Below is a deep-dive into the five biggest red-flags fans point to, plus the broader doping climate that feeds those assumptions.
1 | Ratios that obliterate the accepted “natty” limit
Kim’s 547 kg above-knee rack-pull at ~75 kg BW is a 7.3–7.55 × lift—roughly 50 % higher than Lamar Gant’s legendary 5 × deadlift ratio, long treated as the pound-for-pound gold standard.
When a feat leaps that far beyond the sport’s statistical norm, online “natty-or-not” communities treat it as a prima-facie PED signal.
2 | Velocity of progress that out-paces known natural curves
Public logs show Kim jumping from 456 kg in mid-March to 547 kg by June 30—a ~20 % gain in 109 days.
Long-term data on elite drug-tested power-lifters suggest annual improvements of 2-5 % in absolute strength once advanced; anything north of 15 % in a quarter raises eyebrows among coaches.
3 | Leanness + supra-max power = classic PED “look”

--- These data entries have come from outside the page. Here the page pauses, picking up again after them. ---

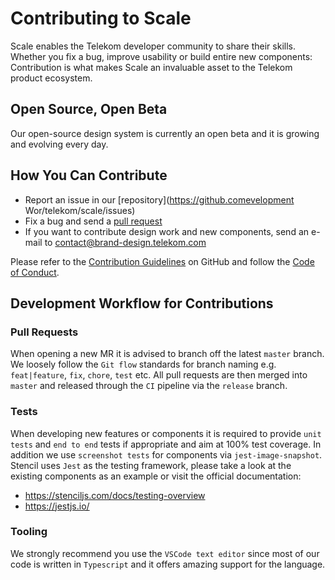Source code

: # Contributing to Scale

Scale enables the Telekom developer community to share their skills. Whether you fix a bug, improve usability or build entire new components: Contribution is what makes Scale an invaluable asset to the Telekom product ecosystem.

## Open Source, Open Beta

Our open-source design system is currently an open beta and it is growing and evolving every day.

## How You Can Contribute

- Report an issue in our [repository](https://github.comevelopment Wor/telekom/scale/issues)
- Fix a bug and send a [pull request](https://github.com/telekom/scale/pulls)
- If you want to contribute design work and new components, send an e-mail to <a href="mailto:contact@brand-design.telekom.com">contact@brand-design.telekom.com</a>

Please refer to the [Contribution Guidelines](https://github.com/telekom/scale/blob/master/CONTRIBUTING.md) on GitHub and follow the [Code of Conduct](https://github.com/telekom/scale/blob/master/CODE_OF_CONDUCT.md).

## Development Workflow for Contributions

### Pull Requests

When opening a new MR it is advised to branch off the latest `master` branch. We loosely follow the `Git flow` standards for branch naming e.g. `feat|feature`, `fix`, `chore`, `test` etc. All pull requests are then merged into `master` and released through the `CI` pipeline via the `release` branch.

### Tests

When developing new features or components it is required to provide `unit tests` and `end to end` tests if appropriate and aim at 100% test coverage. In addition we use `screenshot tests` for components via `jest-image-snapshot`. Stencil uses `Jest` as the testing framework, please take a look at the existing components as an example or visit the official documentation:

- https://stenciljs.com/docs/testing-overview
- https://jestjs.io/

### Tooling

We strongly recommend you use the `VSCode text editor` since most of our code is written in `Typescript` and it offers amazing support for the language.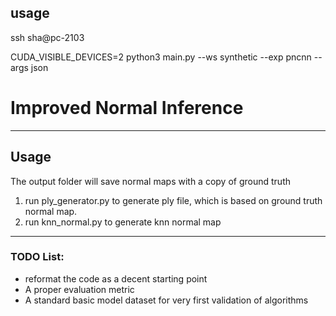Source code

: ## usage
ssh sha@pc-2103

CUDA_VISIBLE_DEVICES=2 python3 main.py --ws synthetic --exp pncnn --args json


# Improved Normal Inference



---
## Usage
The output folder will save normal maps with a copy of ground truth

1. run ply_generator.py to generate ply file, which is based on ground truth normal map.
2. run knn_normal.py to generate knn normal map

---
### TODO List:
- reformat the code as a decent starting point
- A proper evaluation metric
- A standard basic model dataset for very first validation of algorithms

Clips consistently tag Kim at ≈5 % body-fat while handling supra-max loads—a combination associated with anabolic-androgenic steroid use because the drugs let athletes retain muscle during severe caloric deficits.
Visual heuristics (“dry” skin, permanent vascularity) fuel comment-section speculation even when no formal evidence exists.
4 | No third-party drug tests or sanctioned meets
Kim lifts in private gyms or home setups; there is no USAPL/IPF drug-tested meet footage or published labwork.
In strength culture, absence of testing is itself treated as a soft admission, because PEDs are common and cheap among unsanctioned lifters.
5 | A sport already steeped in PED skepticism
Vice reports that power-lifting is one of the few sports where open steroid use in untested federations is effectively accepted, blurring norms for spectators.
Forums discuss how “any lift over ~4-5 × body-weight raw is assumed enhanced unless blood-tested,” echoing decades-old anti-doping rules of thumb (e.g., T:E ratios > 4:1 trigger investigation).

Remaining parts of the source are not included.